*** Stored data ***

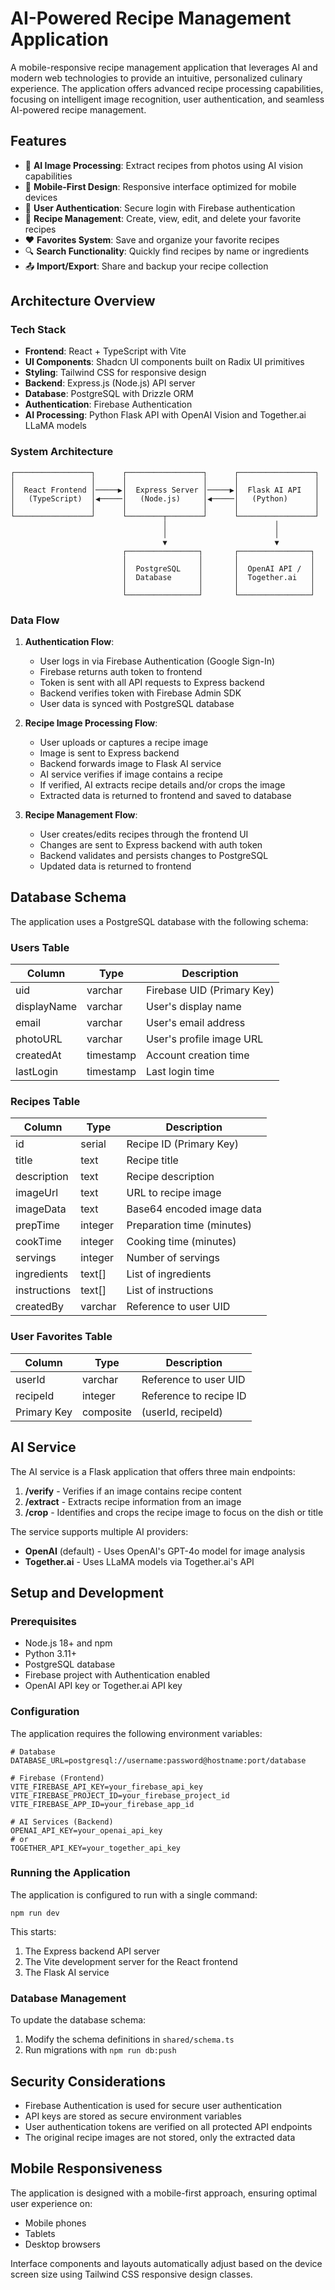 # AI-Powered Recipe Management Application

A mobile-responsive recipe management application that leverages AI and modern web technologies to provide an intuitive, personalized culinary experience. The application offers advanced recipe processing capabilities, focusing on intelligent image recognition, user authentication, and seamless AI-powered recipe management.

## Features

- 📸 **AI Image Processing**: Extract recipes from photos using AI vision capabilities
- 📱 **Mobile-First Design**: Responsive interface optimized for mobile devices
- 👤 **User Authentication**: Secure login with Firebase authentication
- 📝 **Recipe Management**: Create, view, edit, and delete your favorite recipes
- ❤️ **Favorites System**: Save and organize your favorite recipes
- 🔍 **Search Functionality**: Quickly find recipes by name or ingredients
- 📤 **Import/Export**: Share and backup your recipe collection

## Architecture Overview

### Tech Stack

- **Frontend**: React + TypeScript with Vite
- **UI Components**: Shadcn UI components built on Radix UI primitives
- **Styling**: Tailwind CSS for responsive design
- **Backend**: Express.js (Node.js) API server
- **Database**: PostgreSQL with Drizzle ORM
- **Authentication**: Firebase Authentication
- **AI Processing**: Python Flask API with OpenAI Vision and Together.ai LLaMA models

### System Architecture

```
┌─────────────────┐      ┌─────────────────┐      ┌─────────────────┐
│                 │      │                 │      │                 │
│  React Frontend │─────▶│  Express Server │─────▶│  Flask AI API   │
│   (TypeScript)  │◀─────│   (Node.js)     │◀─────│   (Python)      │
│                 │      │                 │      │                 │
└─────────────────┘      └────────┬────────┘      └─────────────────┘
                                  │                        │
                                  │                        │
                                  ▼                        ▼
                         ┌────────────────┐       ┌────────────────┐
                         │                │       │                │
                         │  PostgreSQL    │       │  OpenAI API /  │
                         │  Database      │       │  Together.ai   │
                         │                │       │                │
                         └────────────────┘       └────────────────┘
```

### Data Flow

1. **Authentication Flow**:
   - User logs in via Firebase Authentication (Google Sign-In)
   - Firebase returns auth token to frontend
   - Token is sent with all API requests to Express backend
   - Backend verifies token with Firebase Admin SDK
   - User data is synced with PostgreSQL database

2. **Recipe Image Processing Flow**:
   - User uploads or captures a recipe image
   - Image is sent to Express backend
   - Backend forwards image to Flask AI service
   - AI service verifies if image contains a recipe
   - If verified, AI extracts recipe details and/or crops the image
   - Extracted data is returned to frontend and saved to database

3. **Recipe Management Flow**:
   - User creates/edits recipes through the frontend UI
   - Changes are sent to Express backend with auth token
   - Backend validates and persists changes to PostgreSQL
   - Updated data is returned to frontend

## Database Schema

The application uses a PostgreSQL database with the following schema:

### Users Table

| Column      | Type      | Description               |
|-------------|-----------|---------------------------|
| uid         | varchar   | Firebase UID (Primary Key)|
| displayName | varchar   | User's display name       |
| email       | varchar   | User's email address      |
| photoURL    | varchar   | User's profile image URL  |
| createdAt   | timestamp | Account creation time     |
| lastLogin   | timestamp | Last login time           |

### Recipes Table

| Column       | Type          | Description                |
|--------------|---------------|----------------------------|
| id           | serial        | Recipe ID (Primary Key)    |
| title        | text          | Recipe title               |
| description  | text          | Recipe description         |
| imageUrl     | text          | URL to recipe image        |
| imageData    | text          | Base64 encoded image data  |
| prepTime     | integer       | Preparation time (minutes) |
| cookTime     | integer       | Cooking time (minutes)     |
| servings     | integer       | Number of servings         |
| ingredients  | text[]        | List of ingredients        |
| instructions | text[]        | List of instructions       |
| createdBy    | varchar       | Reference to user UID      |

### User Favorites Table

| Column       | Type          | Description                 |
|--------------|---------------|-----------------------------|
| userId       | varchar       | Reference to user UID       |
| recipeId     | integer       | Reference to recipe ID      |
| Primary Key  | composite     | (userId, recipeId)          |

## AI Service

The AI service is a Flask application that offers three main endpoints:

1. **/verify** - Verifies if an image contains recipe content
2. **/extract** - Extracts recipe information from an image
3. **/crop** - Identifies and crops the recipe image to focus on the dish or title

The service supports multiple AI providers:
- **OpenAI** (default) - Uses OpenAI's GPT-4o model for image analysis
- **Together.ai** - Uses LLaMA models via Together.ai's API

## Setup and Development

### Prerequisites

- Node.js 18+ and npm
- Python 3.11+
- PostgreSQL database
- Firebase project with Authentication enabled
- OpenAI API key or Together.ai API key

### Configuration

The application requires the following environment variables:

```
# Database
DATABASE_URL=postgresql://username:password@hostname:port/database

# Firebase (Frontend)
VITE_FIREBASE_API_KEY=your_firebase_api_key
VITE_FIREBASE_PROJECT_ID=your_firebase_project_id
VITE_FIREBASE_APP_ID=your_firebase_app_id

# AI Services (Backend)
OPENAI_API_KEY=your_openai_api_key
# or
TOGETHER_API_KEY=your_together_api_key
```

### Running the Application

The application is configured to run with a single command:

```
npm run dev
```

This starts:
1. The Express backend API server
2. The Vite development server for the React frontend
3. The Flask AI service

### Database Management

To update the database schema:

1. Modify the schema definitions in `shared/schema.ts`
2. Run migrations with `npm run db:push`

## Security Considerations

- Firebase Authentication is used for secure user authentication
- API keys are stored as secure environment variables
- User authentication tokens are verified on all protected API endpoints 
- The original recipe images are not stored, only the extracted data

## Mobile Responsiveness

The application is designed with a mobile-first approach, ensuring optimal user experience on:
- Mobile phones
- Tablets
- Desktop browsers

Interface components and layouts automatically adjust based on the device screen size using Tailwind CSS responsive design classes.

***

» Directions: Start with the first line of the records above and end with the line containing "- 📤 **Import/Export**: Share". Output those lines exactly, pictures excluded.

» Response area:
 # AI-Powered Recipe Management Application

A mobile-responsive recipe management application that leverages AI and modern web technologies to provide an intuitive, personalized culinary experience. The application offers advanced recipe processing capabilities, focusing on intelligent image recognition, user authentication, and seamless AI-powered recipe management.

## Features

- 📸 **AI Image Processing**: Extract recipes from photos using AI vision capabilities
- 📱 **Mobile-First Design**: Responsive interface optimized for mobile devices
- 👤 **User Authentication**: Secure login with Firebase authentication
- 📝 **Recipe Management**: Create, view, edit, and delete your favorite recipes
- ❤️ **Favorites System**: Save and organize your favorite recipes
- 🔍 **Search Functionality**: Quickly find recipes by name or ingredients
- 📤 **Import/Export**: Share and backup your recipe collection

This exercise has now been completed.